Aux facteurs exogènes qui pèsent habituellement sur les cours pétroliers s’ajoute l’avènement du coronavirus en Chine, qui semble, à l’heure actuelle, la première cause derrière la fluctuation des prix de l’or noir sur les marchés mondiaux. Les experts du domaine de l’énergie s’accordent à dire que les mesures drastiques prises au lendemain de l’apparition de l’épidémie, consistant en la fermeture des frontières par-ci, et les restrictions sur la mobilité des personnes et des marchandises par-là, en ont beaucoup influé.
D’où justement une réaction rapide des membres de l’OPEP et NON-OPEP, dont le comité technique conjoint (JTC) recommande de prolonger l’accord pétrolier portant réduction de la production jusqu’à fin 2020. Quoique jusque-là la proposition reste au stade de débat, l’expert en énergie, Abdelmadjid Attar, pense qu’une réduction de l’offre décidée par le Cartel et ses partenaires « est nécessaire » à l’effet de conforter le niveau des prix du pétrole.

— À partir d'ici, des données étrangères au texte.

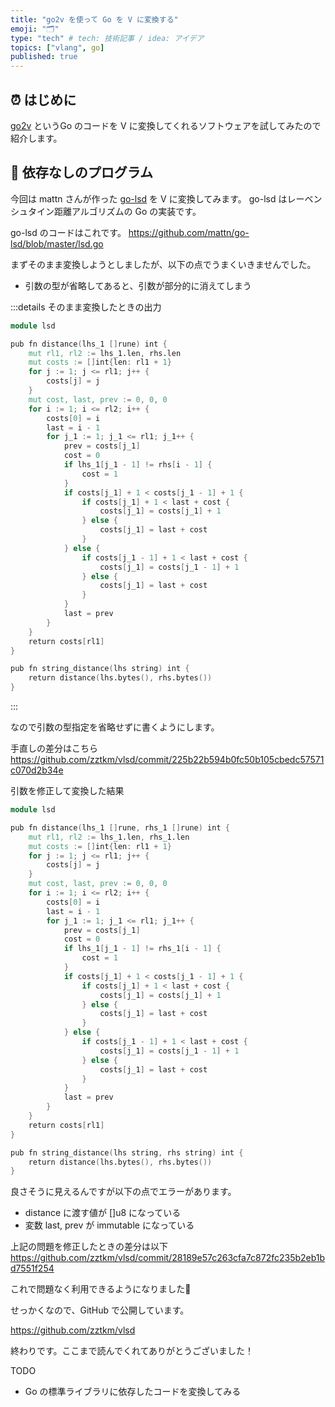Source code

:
 ```yaml
---
title: "go2v を使って Go を V に変換する"
emoji: "🗂"
type: "tech" # tech: 技術記事 / idea: アイデア
topics: ["vlang", go]
published: true
---
```


## ⏰ はじめに

 [go2v](https://github.com/vlang/go2v) というGo のコードを V に変換してくれるソフトウェアを試してみたので紹介します。


## 🍡 依存なしのプログラム

今回は mattn さんが作った [go-lsd](https://github.com/mattn/go-lsd) を V に変換してみます。
go-lsd はレーベンシュタイン距離アルゴリズムの Go の実装です。


go-lsd のコードはこれです。
https://github.com/mattn/go-lsd/blob/master/lsd.go

まずそのまま変換しようとしましたが、以下の点でうまくいきませんでした。

- 引数の型が省略してあると、引数が部分的に消えてしまう


:::details そのまま変換したときの出力

```v
module lsd

pub fn distance(lhs_1 []rune) int {
	mut rl1, rl2 := lhs_1.len, rhs.len
	mut costs := []int{len: rl1 + 1}
	for j := 1; j <= rl1; j++ {
		costs[j] = j
	}
	mut cost, last, prev := 0, 0, 0
	for i := 1; i <= rl2; i++ {
		costs[0] = i
		last = i - 1
		for j_1 := 1; j_1 <= rl1; j_1++ {
			prev = costs[j_1]
			cost = 0
			if lhs_1[j_1 - 1] != rhs[i - 1] {
				cost = 1
			}
			if costs[j_1] + 1 < costs[j_1 - 1] + 1 {
				if costs[j_1] + 1 < last + cost {
					costs[j_1] = costs[j_1] + 1
				} else {
					costs[j_1] = last + cost
				}
			} else {
				if costs[j_1 - 1] + 1 < last + cost {
					costs[j_1] = costs[j_1 - 1] + 1
				} else {
					costs[j_1] = last + cost
				}
			}
			last = prev
		}
	}
	return costs[rl1]
}

pub fn string_distance(lhs string) int {
	return distance(lhs.bytes(), rhs.bytes())
}
```
:::

なので引数の型指定を省略せずに書くようにします。

手直しの差分はこちら
https://github.com/zztkm/vlsd/commit/225b22b594b0fc50b105cbedc57571c070d2b34e


引数を修正して変換した結果

```v
module lsd

pub fn distance(lhs_1 []rune, rhs_1 []rune) int {
	mut rl1, rl2 := lhs_1.len, rhs_1.len
	mut costs := []int{len: rl1 + 1}
	for j := 1; j <= rl1; j++ {
		costs[j] = j
	}
	mut cost, last, prev := 0, 0, 0
	for i := 1; i <= rl2; i++ {
		costs[0] = i
		last = i - 1
		for j_1 := 1; j_1 <= rl1; j_1++ {
			prev = costs[j_1]
			cost = 0
			if lhs_1[j_1 - 1] != rhs_1[i - 1] {
				cost = 1
			}
			if costs[j_1] + 1 < costs[j_1 - 1] + 1 {
				if costs[j_1] + 1 < last + cost {
					costs[j_1] = costs[j_1] + 1
				} else {
					costs[j_1] = last + cost
				}
			} else {
				if costs[j_1 - 1] + 1 < last + cost {
					costs[j_1] = costs[j_1 - 1] + 1
				} else {
					costs[j_1] = last + cost
				}
			}
			last = prev
		}
	}
	return costs[rl1]
}

pub fn string_distance(lhs string, rhs string) int {
	return distance(lhs.bytes(), rhs.bytes())
}
```

良さそうに見えるんですが以下の点でエラーがあります。

- distance に渡す値が []u8 になっている
- 変数 last, prev が immutable になっている

上記の問題を修正したときの差分は以下
https://github.com/zztkm/vlsd/commit/28189e57c263cfa7c872fc235b2eb1bd7551f254

これで問題なく利用できるようになりました🎉

せっかくなので、GitHub で公開しています。

https://github.com/zztkm/vlsd


終わりです。ここまで読んでくれてありがとうございました！


TODO
- Go の標準ライブラリに依存したコードを変換してみる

Ainsi, dans un entretien accordé à l’Agence de presse nationale (APS), diffusé hier, l’ancien P-dg de Sonatrach, comme avis partagé par ses pairs aux questions énergétiques, tient des réponses qu’il a étoffées d’une analyse des causes derrière l’instabilité des marchés pétroliers. En effet, à la question de savoir si le coronavirus en représente la seule cause, Abdelmadjid Attar estime que « c’est effectivement » cette épidémie qui « est à l’origine de la baisse du prix du pétrole, parce qu’elle a eu des impacts négatifs sur tous les autres paramètres dont dépend le marché pétrolier, y compris les fondamentaux. » Et comme impact direct, l’expert relève une baisse importante de la consommation interne chinoise, estimée à 3 millions de baril/jour depuis le début de l’épidémie. « Une baisse causée par le recul des volumes raffinés, lui-même causé par une énorme baisse du trafic de transport terrestre, maritime et aérien, entrainant une hausse des stocks de carburants qui sont au maximum de leur niveau», explique Attar, précisant que cette réaction en chaine au sein du deuxième consommateur mondial de pétrole, a aussi des impacts négatifs sur tous les échanges commerciaux et industriels avec ses partenaires, qui entrainent automatiquement une baisse de la demande mondiale et une augmentation des stocks, surtout dans le secteur des transports, principal consommateur de pétrole. » À une autre question portant sur la durée que devrait connaitre l’instabilité des prix du pétrole, celui qui était également à la tête des Ressources en eau réplique : « La baisse est déjà importante puisque le baril a chuté à 54 dollars et pourrait encore continuer de baisser pour se situer entre 45 et 50 dollars dans les mois à venir, parce que cette épidémie a eu un impact sur la mobilité en Chine d’abord, puis entre la Chine et les autres pays. Et qui dit mobilité dit transport, un secteur énergivore et principal consommateur de pétrole. »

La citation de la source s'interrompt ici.